The scars remain reminding me of the emotions and pain. I cared for a while, actually a lot longer than a while, but there comes a point when you just don’t care anymore. It no longer has an effect on me. You can talk all you want, I can hear you but not a single word will stick around long enough to ruin me.
There came a point when I retaliated but that made me just as low as you. So you know what? Watch me stay silently smiling. It’s my way of showing you just how much I care.
Because from now on we got to kill them with kindness.
Standing proud and tall,
Admiring the familiar stranger that I’ve got to know so well,
“You’ve come along way and it’ll only get better from here”
But so I believed,
In an instance the smile we shared was no longer there,
A sudden perplexed emotion quickly took its place,
A feeling from within that I haven’t felt in so long,
“Stay Strong, YOU’VE GOT TO KEEP HOLDING ON!”
The feeling got worse,
I was suffocating,
The mirror shattered and I was left staring at the scattered fragments,
Unable to pick them up and place them back in place,
It stung and burnt, cutting deeper the more I tried,
“How could I let this happen?”
With tears staining my sheets, I promised …
“I’ll stay strong and just start over again.”
P.s. Never give up, even you fall and have to start again. Get up and get further than you were before, making adjustments to create a more perfected version of the previous attempt.
I’m filled with happiness,
And empty of hate,
I have a clear mind,
And positivity that runs through my veins,
Ofcourse there are moments where the Melody I’m listening to quietens,
I’m left stuck in this weird emotion,
I don’t understand it,
I allow myself to experience it for a bit,
Then go back and turn the dial,
Putting the melody back in full blast.
No one will see me frown,
Not even the person looking back in the mirror.
Why do I write?
I don’t think I have ever thought about this, although I know that I just find myself typing away.
I am a person that lives within my own head and basically keep everything to myself. To the point that my childhood friend the other day was telling me “you’re mysterious”. Claiming that it was a good quality but that she knew nothing about me and was so curious to what was going through my head and what my life consists of.

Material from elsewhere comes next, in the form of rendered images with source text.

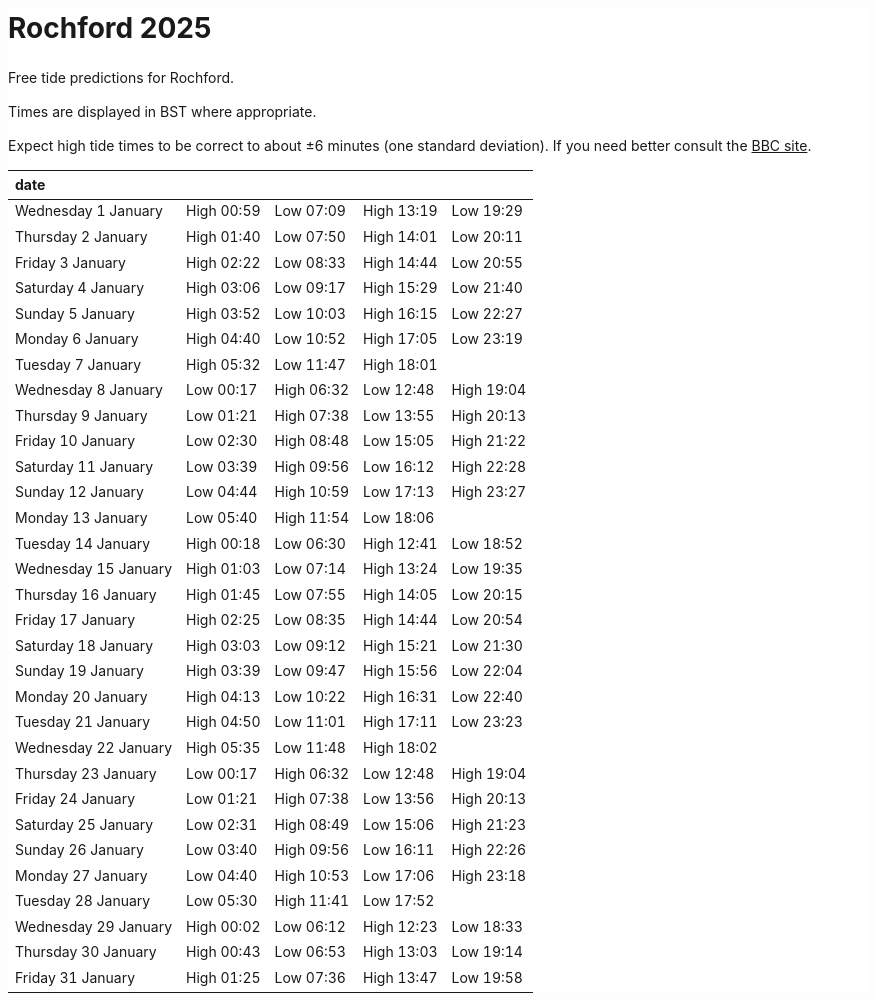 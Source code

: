 # Rochford 2025
Free tide predictions for Rochford.

Times are displayed in BST where appropriate.

Expect high tide times to be correct to about ±6 minutes (one standard deviation).
If you need better consult the [BBC site](https://www.bbc.co.uk/weather/coast-and-sea/tide-tables).

| date |   |   |   |   |
|:-----|---|---|---|---|
| Wednesday 1 January | High 00:59 | Low 07:09 | High 13:19 | Low 19:29 | 
| Thursday 2 January | High 01:40 | Low 07:50 | High 14:01 | Low 20:11 | 
| Friday 3 January | High 02:22 | Low 08:33 | High 14:44 | Low 20:55 | 
| Saturday 4 January | High 03:06 | Low 09:17 | High 15:29 | Low 21:40 | 
| Sunday 5 January | High 03:52 | Low 10:03 | High 16:15 | Low 22:27 | 
| Monday 6 January | High 04:40 | Low 10:52 | High 17:05 | Low 23:19 | 
| Tuesday 7 January | High 05:32 | Low 11:47 | High 18:01 |  | 
| Wednesday 8 January | Low 00:17 | High 06:32 | Low 12:48 | High 19:04 | 
| Thursday 9 January | Low 01:21 | High 07:38 | Low 13:55 | High 20:13 | 
| Friday 10 January | Low 02:30 | High 08:48 | Low 15:05 | High 21:22 | 
| Saturday 11 January | Low 03:39 | High 09:56 | Low 16:12 | High 22:28 | 
| Sunday 12 January | Low 04:44 | High 10:59 | Low 17:13 | High 23:27 | 
| Monday 13 January | Low 05:40 | High 11:54 | Low 18:06 |  | 
| Tuesday 14 January | High 00:18 | Low 06:30 | High 12:41 | Low 18:52 | 
| Wednesday 15 January | High 01:03 | Low 07:14 | High 13:24 | Low 19:35 | 
| Thursday 16 January | High 01:45 | Low 07:55 | High 14:05 | Low 20:15 | 
| Friday 17 January | High 02:25 | Low 08:35 | High 14:44 | Low 20:54 | 
| Saturday 18 January | High 03:03 | Low 09:12 | High 15:21 | Low 21:30 | 
| Sunday 19 January | High 03:39 | Low 09:47 | High 15:56 | Low 22:04 | 
| Monday 20 January | High 04:13 | Low 10:22 | High 16:31 | Low 22:40 | 
| Tuesday 21 January | High 04:50 | Low 11:01 | High 17:11 | Low 23:23 | 
| Wednesday 22 January | High 05:35 | Low 11:48 | High 18:02 |  | 
| Thursday 23 January | Low 00:17 | High 06:32 | Low 12:48 | High 19:04 | 
| Friday 24 January | Low 01:21 | High 07:38 | Low 13:56 | High 20:13 | 
| Saturday 25 January | Low 02:31 | High 08:49 | Low 15:06 | High 21:23 | 
| Sunday 26 January | Low 03:40 | High 09:56 | Low 16:11 | High 22:26 | 
| Monday 27 January | Low 04:40 | High 10:53 | Low 17:06 | High 23:18 | 
| Tuesday 28 January | Low 05:30 | High 11:41 | Low 17:52 |  | 
| Wednesday 29 January | High 00:02 | Low 06:12 | High 12:23 | Low 18:33 | 
| Thursday 30 January | High 00:43 | Low 06:53 | High 13:03 | Low 19:14 | 
| Friday 31 January | High 01:25 | Low 07:36 | High 13:47 | Low 19:58 |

Hearing that made me realise that I indeed don’t speak my personal thoughts. I prefer to listen, rather than being the centre of attention while everyone stares at you, judging and having their own personal thoughts about your personal life. Yeah I know not everyone judges, but I prefer those around me not to know too much about me. I think it all comes back to trust. Something I lack with even those closest to me.
But at the end of the day it gets frustrating to keep everything to yourself. I used to always write but one day just decided to put it out there, so it seems like someone’s listening. I think that’s when I started this blog.
So why do I write?
I write because it’s my chance to empty a little bit of the cramped up thoughts within my head. It’s a way to come to sense with everything that has happened and for me to realise what things are really on my mind at that particular moment. It puts the pieces together allowing me to join the thoughts to the emotions present at that very moment, revealing the full picture so that I can better understand myself and make decisions accordingly without getting lost in the maze within my head.